BPtK 05. Dezember 2014
Geringe Verdienste, aber Behandlungsverantwortung

BPtK-Befragung von Psychotherapeuten in Ausbildung

Die Hälfte der Psychotherapeuten in Ausbildung zum Psychologischen Psychotherapeuten verdient während ihrer einjährigen Praktischen Tätigkeit in psychiatrischen Krankenhäusern nur bis zu 500 Euro im Monat. Bei den Psychotherapeuten in Ausbildung zum Kinder- und Jugendlichenpsychotherapeuten ist der Verdienst sogar noch geringer: Von ihnen erhält die Hälfte nur bis zu 160 Euro im Monat. Gleichzeitig geben über 90 Prozent bzw. knapp 80 Prozent der Psychotherapeuten in Ausbildung an, Einzel- oder Gruppentherapien durchzuführen. Das ergab eine Befragung der Bundespsychotherapeutenkammer (BPtK) von über 1.000 Psychotherapeuten in Ausbildung aus fast allen Bundesländern.

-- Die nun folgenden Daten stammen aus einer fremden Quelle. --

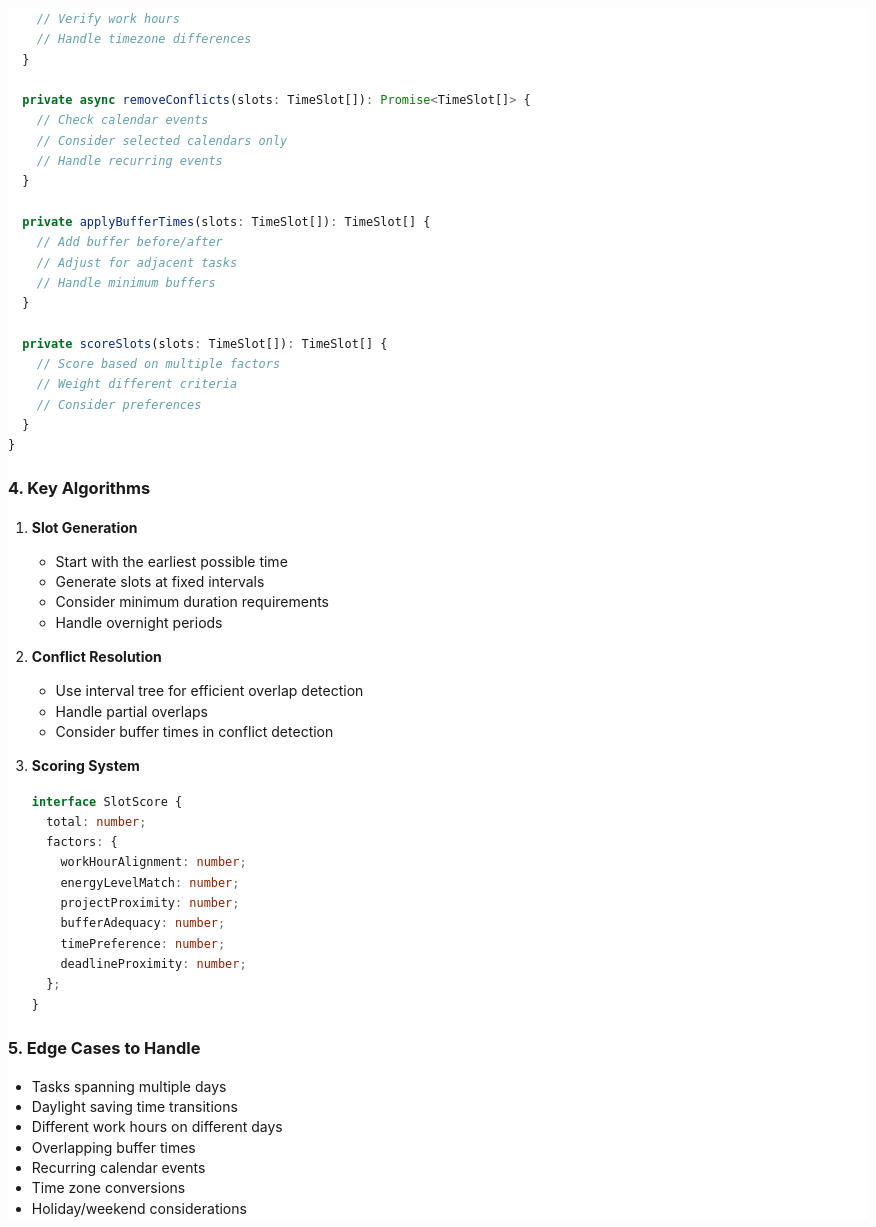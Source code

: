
 ```typescript
    // Verify work hours
    // Handle timezone differences
  }

  private async removeConflicts(slots: TimeSlot[]): Promise<TimeSlot[]> {
    // Check calendar events
    // Consider selected calendars only
    // Handle recurring events
  }

  private applyBufferTimes(slots: TimeSlot[]): TimeSlot[] {
    // Add buffer before/after
    // Adjust for adjacent tasks
    // Handle minimum buffers
  }

  private scoreSlots(slots: TimeSlot[]): TimeSlot[] {
    // Score based on multiple factors
    // Weight different criteria
    // Consider preferences
  }
}
```

### 4. Key Algorithms
1. **Slot Generation**
   - Start with the earliest possible time
   - Generate slots at fixed intervals
   - Consider minimum duration requirements
   - Handle overnight periods

2. **Conflict Resolution**
   - Use interval tree for efficient overlap detection
   - Handle partial overlaps
   - Consider buffer times in conflict detection

3. **Scoring System**
   ```typescript
   interface SlotScore {
     total: number;
     factors: {
       workHourAlignment: number;
       energyLevelMatch: number;
       projectProximity: number;
       bufferAdequacy: number;
       timePreference: number;
       deadlineProximity: number;
     };
   }
   ```

### 5. Edge Cases to Handle
- Tasks spanning multiple days
- Daylight saving time transitions
- Different work hours on different days
- Overlapping buffer times
- Recurring calendar events
- Time zone conversions
- Holiday/weekend considerations
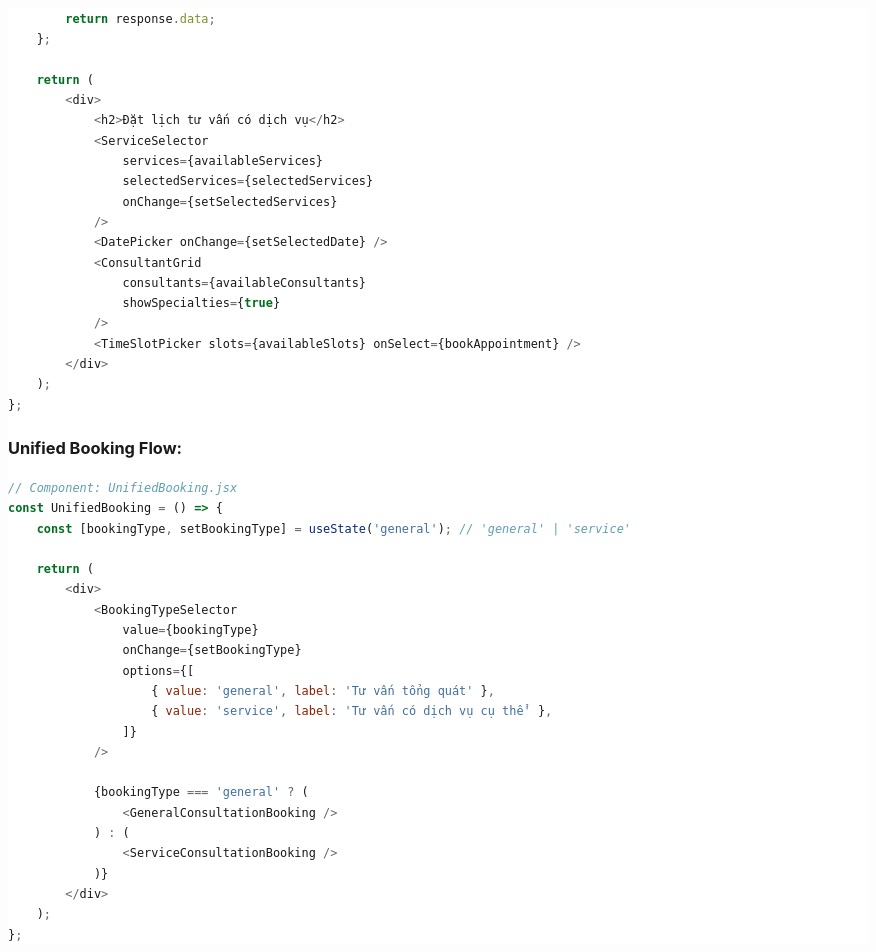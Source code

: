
 ```javascript
        return response.data;
    };

    return (
        <div>
            <h2>Đặt lịch tư vấn có dịch vụ</h2>
            <ServiceSelector
                services={availableServices}
                selectedServices={selectedServices}
                onChange={setSelectedServices}
            />
            <DatePicker onChange={setSelectedDate} />
            <ConsultantGrid
                consultants={availableConsultants}
                showSpecialties={true}
            />
            <TimeSlotPicker slots={availableSlots} onSelect={bookAppointment} />
        </div>
    );
};
```

### Unified Booking Flow:

```javascript
// Component: UnifiedBooking.jsx
const UnifiedBooking = () => {
    const [bookingType, setBookingType] = useState('general'); // 'general' | 'service'

    return (
        <div>
            <BookingTypeSelector
                value={bookingType}
                onChange={setBookingType}
                options={[
                    { value: 'general', label: 'Tư vấn tổng quát' },
                    { value: 'service', label: 'Tư vấn có dịch vụ cụ thể' },
                ]}
            />

            {bookingType === 'general' ? (
                <GeneralConsultationBooking />
            ) : (
                <ServiceConsultationBooking />
            )}
        </div>
    );
};
```
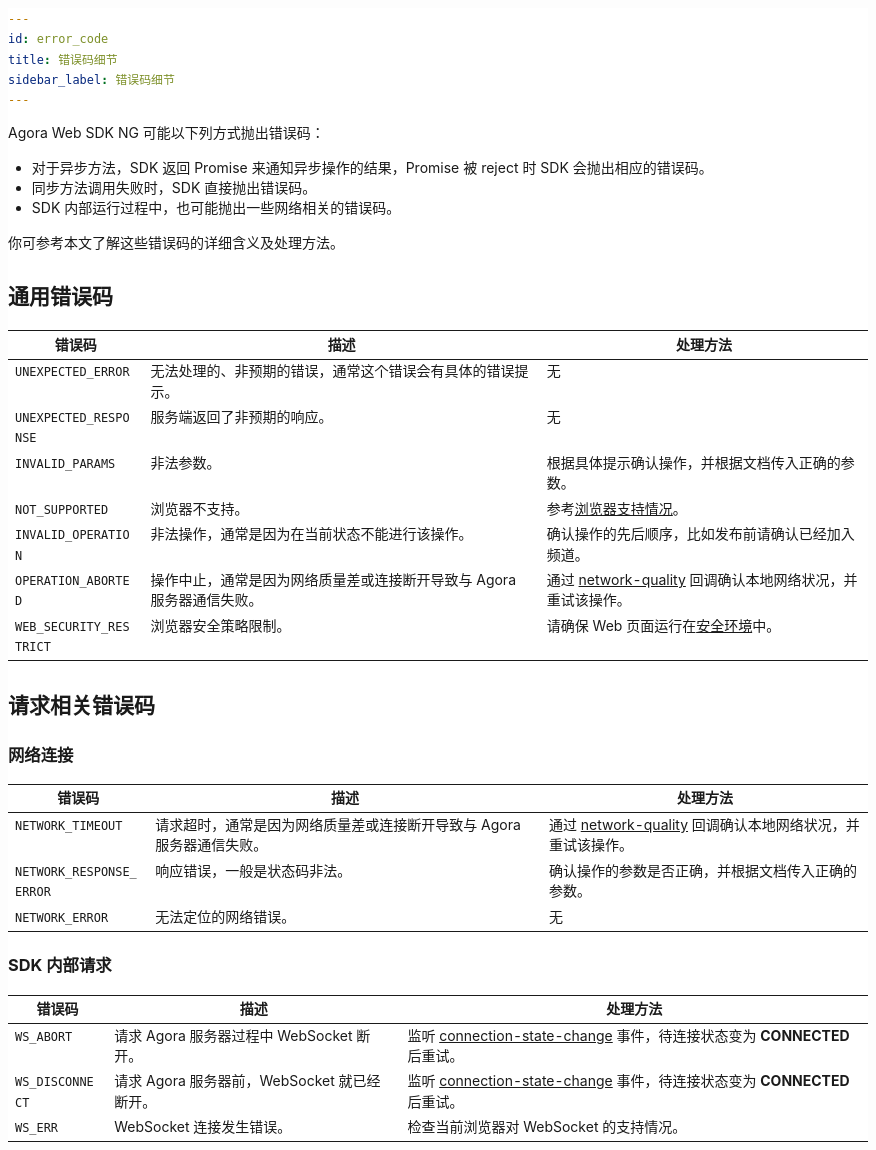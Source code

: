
 ```yaml
---
id: error_code
title: 错误码细节
sidebar_label: 错误码细节
---
```


Agora Web SDK NG 可能以下列方式抛出错误码：
- 对于异步方法，SDK 返回 Promise 来通知异步操作的结果，Promise 被 reject 时 SDK 会抛出相应的错误码。
- 同步方法调用失败时，SDK 直接抛出错误码。
- SDK 内部运行过程中，也可能抛出一些网络相关的错误码。

你可参考本文了解这些错误码的详细含义及处理方法。

## 通用错误码
|错误码|描述|处理方法|
|---|---|---|
|`UNEXPECTED_ERROR`|无法处理的、非预期的错误，通常这个错误会有具体的错误提示。|无|
|`UNEXPECTED_RESPONSE`|服务端返回了非预期的响应。|无|
|`INVALID_PARAMS`|非法参数。|根据具体提示确认操作，并根据文档传入正确的参数。|
|`NOT_SUPPORTED`|浏览器不支持。|参考[浏览器支持情况](https://agoraio-community.github.io/AgoraWebSDK-NG/docs/zh-CN/overview)。|
|`INVALID_OPERATION`|非法操作，通常是因为在当前状态不能进行该操作。|确认操作的先后顺序，比如发布前请确认已经加入频道。|
|`OPERATION_ABORTED`|操作中止，通常是因为网络质量差或连接断开导致与 Agora 服务器通信失败。|通过 [network-quality](/api/cn/interfaces/iagorartcclient.html#event_network_quality) 回调确认本地网络状况，并重试该操作。|
|`WEB_SECURITY_RESTRICT`|浏览器安全策略限制。|请确保 Web 页面运行在[安全环境](https://developer.mozilla.org/en-US/docs/Web/Security/Secure_Contexts)中。|

## 请求相关错误码

### 网络连接

|错误码|描述|处理方法|
|---|---|---|
|`NETWORK_TIMEOUT`|请求超时，通常是因为网络质量差或连接断开导致与 Agora 服务器通信失败。|通过 [network-quality](/api/cn/interfaces/iagorartcclient.html#event_network_quality) 回调确认本地网络状况，并重试该操作。|
|`NETWORK_RESPONSE_ERROR`|响应错误，一般是状态码非法。|确认操作的参数是否正确，并根据文档传入正确的参数。|
|`NETWORK_ERROR`|无法定位的网络错误。|无|

### SDK 内部请求

|错误码|描述|处理方法|
|---|---|---|
|`WS_ABORT`|请求 Agora 服务器过程中 WebSocket 断开。|监听 [connection-state-change](/api/cn/interfaces/iagorartcclient.html#event_connection_state_change) 事件，待连接状态变为 **CONNECTED** 后重试。|
|`WS_DISCONNECT`|请求 Agora 服务器前，WebSocket 就已经断开。|监听 [connection-state-change](/api/cn/interfaces/iagorartcclient.html#event_connection_state_change) 事件，待连接状态变为 **CONNECTED** 后重试。|
|`WS_ERR`|WebSocket 连接发生错误。|检查当前浏览器对 WebSocket 的支持情况。|

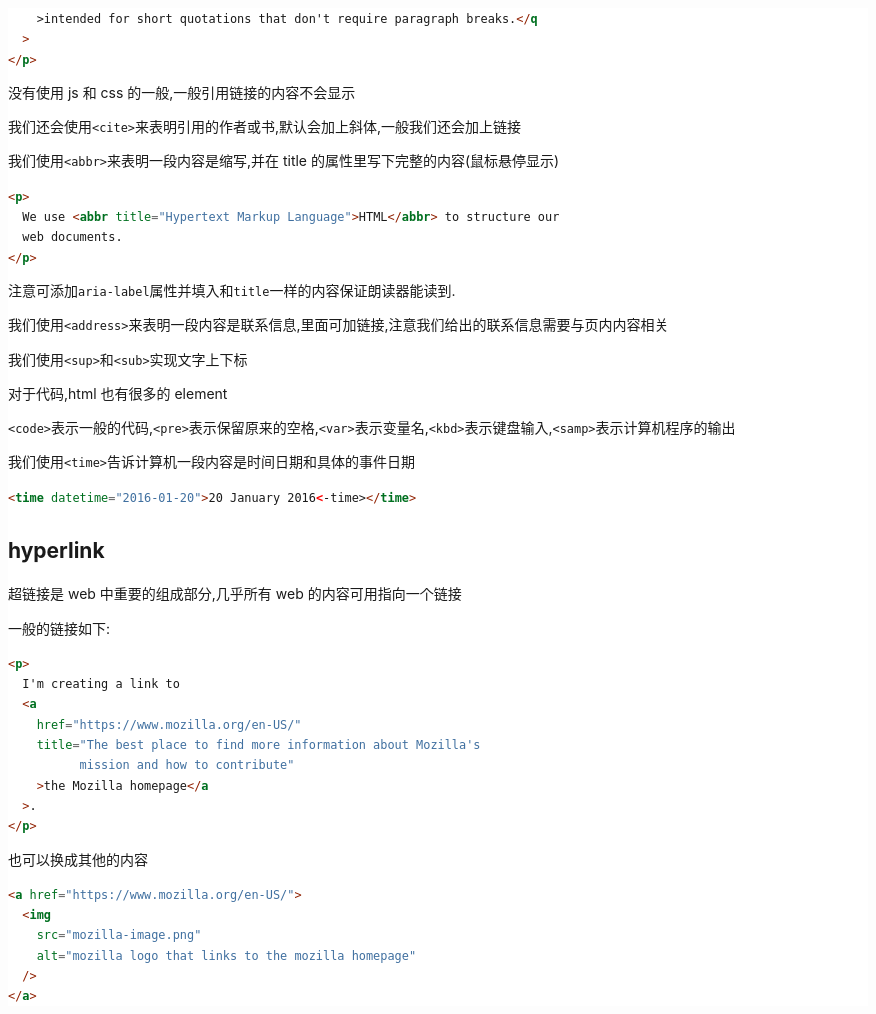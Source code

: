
 ```html
    >intended for short quotations that don't require paragraph breaks.</q
  >
</p>
```

没有使用 js 和 css 的一般,一般引用链接的内容不会显示

我们还会使用`<cite>`来表明引用的作者或书,默认会加上斜体,一般我们还会加上链接

我们使用`<abbr>`来表明一段内容是缩写,并在 title 的属性里写下完整的内容(鼠标悬停显示)

```html
<p>
  We use <abbr title="Hypertext Markup Language">HTML</abbr> to structure our
  web documents.
</p>
```

注意可添加`aria-label`属性并填入和`title`一样的内容保证朗读器能读到.

我们使用`<address>`来表明一段内容是联系信息,里面可加链接,注意我们给出的联系信息需要与页内内容相关

我们使用`<sup>`和`<sub>`实现文字上下标

对于代码,html 也有很多的 element

`<code>`表示一般的代码,`<pre>`表示保留原来的空格,`<var>`表示变量名,`<kbd>`表示键盘输入,`<samp>`表示计算机程序的输出

我们使用`<time>`告诉计算机一段内容是时间日期和具体的事件日期

```html
<time datetime="2016-01-20">20 January 2016<-time></time>
```

## hyperlink

超链接是 web 中重要的组成部分,几乎所有 web 的内容可用指向一个链接

一般的链接如下:

```html
<p>
  I'm creating a link to
  <a
    href="https://www.mozilla.org/en-US/"
    title="The best place to find more information about Mozilla's
          mission and how to contribute"
    >the Mozilla homepage</a
  >.
</p>
```

也可以换成其他的内容

```html
<a href="https://www.mozilla.org/en-US/">
  <img
    src="mozilla-image.png"
    alt="mozilla logo that links to the mozilla homepage"
  />
</a>
```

Nur 61 Prozent der Befragten in der Ausbildung zum Psychologischen Psychotherapeuten und 39 Prozent der Befragten in der Ausbildung zum Kinder- und Jugendlichenpsychotherapeuten waren während ihrer Praktischen Tätigkeit im Krankenhaus sozialversichert. Nur 30 Prozent hatten eine Berufshaftpflichtversicherung, 40 Prozent war diese Versicherung sogar unbekannt.

Die Ergebnisse der BPtK-Befragung bestätigen die Ergebnisse anderer Umfragen: Status und Bezahlung von Psychotherapeuten in Ausbildung entsprechen in den Krankenhäusern denen eines Praktikanten, gleichzeitig übernehmen sie bereits verantwortungsvolle Behandlungen in den Kliniken.